The political opinions of antebellum Americans expressed in “‘Leave Us Alone’ as a Political Philosophy” were not those of a radical fringe; these ideas were commonly accepted by a broad cross-section of American society, including some of nineteenth-century America’s best known public intellectuals.
In this essay, I would like to drill down a bit and consider the views of four of America’s most famous nineteenth-century proponents of a laissez-faire government and a free society: William Leggett (1801-1839), Walt Whitman (1819-1892), Ralph Waldo Emerson (1803-1882), and Henry David Thoreau (1817-1862). I will also consider how pre-Civil War Americans understood the relationship between government and legislation in a free society.
William Leggett, editor of the highly influential Evening Post in New York City, was the intellectual leader of the so-called Loco-Foco movement, which was a radical workers’ faction of the Democratic Party in New York City dedicated to laissez-faire politics and economics during the 1830s and 1840s. Leggett and the Loco-Focos, based on their understanding of the moral principles of the American founding (i.e., the doctrine of individual rights), attempted to develop a political philosophy consistent with their underlying moral principles. Not surprisingly, they advocated for a night-watchman government that was limited to protecting the equal rights of all men.
In an 1834 op-ed on the “True Functions of Government,” Leggett, applying the third self-evident truth of the Declaration of Independence to the politics of the 1830s, announced the “fundamental principle of all governments is the protection of person and property from domestic and foreign enemies.” Beyond these basic purposes, the government of a free society shall not go. Otherwise, society and the individuals that made it up would not be free.

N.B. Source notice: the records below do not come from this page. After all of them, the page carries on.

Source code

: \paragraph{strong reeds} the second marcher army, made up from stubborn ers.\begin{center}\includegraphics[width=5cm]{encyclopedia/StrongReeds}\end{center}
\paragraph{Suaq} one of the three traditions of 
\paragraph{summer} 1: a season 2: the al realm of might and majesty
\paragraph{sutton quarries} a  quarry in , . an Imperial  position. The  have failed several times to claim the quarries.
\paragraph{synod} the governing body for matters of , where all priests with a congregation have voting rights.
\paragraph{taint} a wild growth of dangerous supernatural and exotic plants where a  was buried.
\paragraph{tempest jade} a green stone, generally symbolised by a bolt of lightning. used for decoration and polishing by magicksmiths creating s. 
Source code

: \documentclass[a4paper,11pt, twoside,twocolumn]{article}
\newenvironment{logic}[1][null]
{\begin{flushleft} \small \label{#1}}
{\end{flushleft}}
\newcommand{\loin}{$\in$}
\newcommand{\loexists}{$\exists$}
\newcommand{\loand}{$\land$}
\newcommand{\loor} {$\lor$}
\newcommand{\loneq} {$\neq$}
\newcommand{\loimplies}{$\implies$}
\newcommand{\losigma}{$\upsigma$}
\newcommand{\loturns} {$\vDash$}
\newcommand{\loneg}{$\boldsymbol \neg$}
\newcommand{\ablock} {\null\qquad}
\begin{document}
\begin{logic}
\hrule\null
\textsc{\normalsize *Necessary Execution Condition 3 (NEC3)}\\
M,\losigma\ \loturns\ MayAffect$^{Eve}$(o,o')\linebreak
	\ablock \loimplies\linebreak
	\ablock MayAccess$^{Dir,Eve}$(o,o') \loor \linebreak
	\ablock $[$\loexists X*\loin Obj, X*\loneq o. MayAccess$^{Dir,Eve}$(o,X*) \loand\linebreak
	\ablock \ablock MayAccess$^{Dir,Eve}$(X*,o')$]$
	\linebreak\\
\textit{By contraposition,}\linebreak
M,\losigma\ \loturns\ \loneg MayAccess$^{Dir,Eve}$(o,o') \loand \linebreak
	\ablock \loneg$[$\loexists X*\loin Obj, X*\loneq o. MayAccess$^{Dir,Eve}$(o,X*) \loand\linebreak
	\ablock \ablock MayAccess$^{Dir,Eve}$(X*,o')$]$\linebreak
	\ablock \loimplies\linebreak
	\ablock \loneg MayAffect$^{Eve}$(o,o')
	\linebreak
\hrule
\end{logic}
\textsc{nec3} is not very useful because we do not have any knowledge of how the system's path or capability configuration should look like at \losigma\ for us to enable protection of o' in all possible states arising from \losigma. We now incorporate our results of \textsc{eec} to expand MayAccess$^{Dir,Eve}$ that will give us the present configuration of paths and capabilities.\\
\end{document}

So, what then shall government do in a free society? According to Leggett, the sole “functions of government, when confined to their proper sphere of action, are therefore restricted to the making of general laws, uniform and universal in their operation, for these purposes and for no other.”
Leggett was also clear as to what the government of a free society must not do.
A laissez-faire government has, Leggett argued, “no right to interfere with the pursuits of individuals, as guaranteed by those general rules,” nor does it have a right “to tamper with individual industry a single hair’s breadth beyond what is essential to protect the rights of person and property.” Free men should be left alone, he continued, from the “capricious interference of legislative bungling.” The government of a free society should never be given or assume the power to discriminate, Leggett wrote, “between the different classes of the community,” to be the “arbiter of their prosperity,” or to regulate the “profits of every species of industry.” Such a government “reduces men from a dependence on their own exertions to a dependence on the caprices of their government” and is therefore immoral.
Walt Whitman, once described by Ezra Pound, as “America’s poet,” was a principled proponent of limited government and a free society mostly because he was, more than anything else, a believer in the proposition that man has a right to govern himself. In an 1847 essay titled “The Best Government is That Which Governs Least,” Whitman announced that “Men must be ‘masters unto themselves,’ and not look to presidents and legislative bodies for aid.” He did not think that government could do much “positive good” for men; indeed, he thought it likely that government “may do an immense deal of harm.” Thus, the only form of good government was one that served, he wrote in an essay titled “Government No Meddler,” as a “prudent watchman,” which would “make no more laws than those useful for preventing a man or body of men from infringing on the rights of other men.” In other words, the laws of a free society should be “few, simple, and general,” wrote Whitman in an essay “On Compulsion in Government.
In his essay on “Politics” published in 1849, Ralph Waldo Emerson, probably America’s best-known nineteenth-century public intellectual, denounced government and politics as inherently corrupt and corrupting. “Every actual State is,” he fumed, “corrupt,” and the history and nature of governments can be summed up, he wrote, with a simple formula: “A man who cannot be acquainted with me, taxes me: looking from afar at me ordains that a part of my labor shall go to this or that whimsical end.” Thus, his admonition to “good men” was that they “must not obey the laws too well.”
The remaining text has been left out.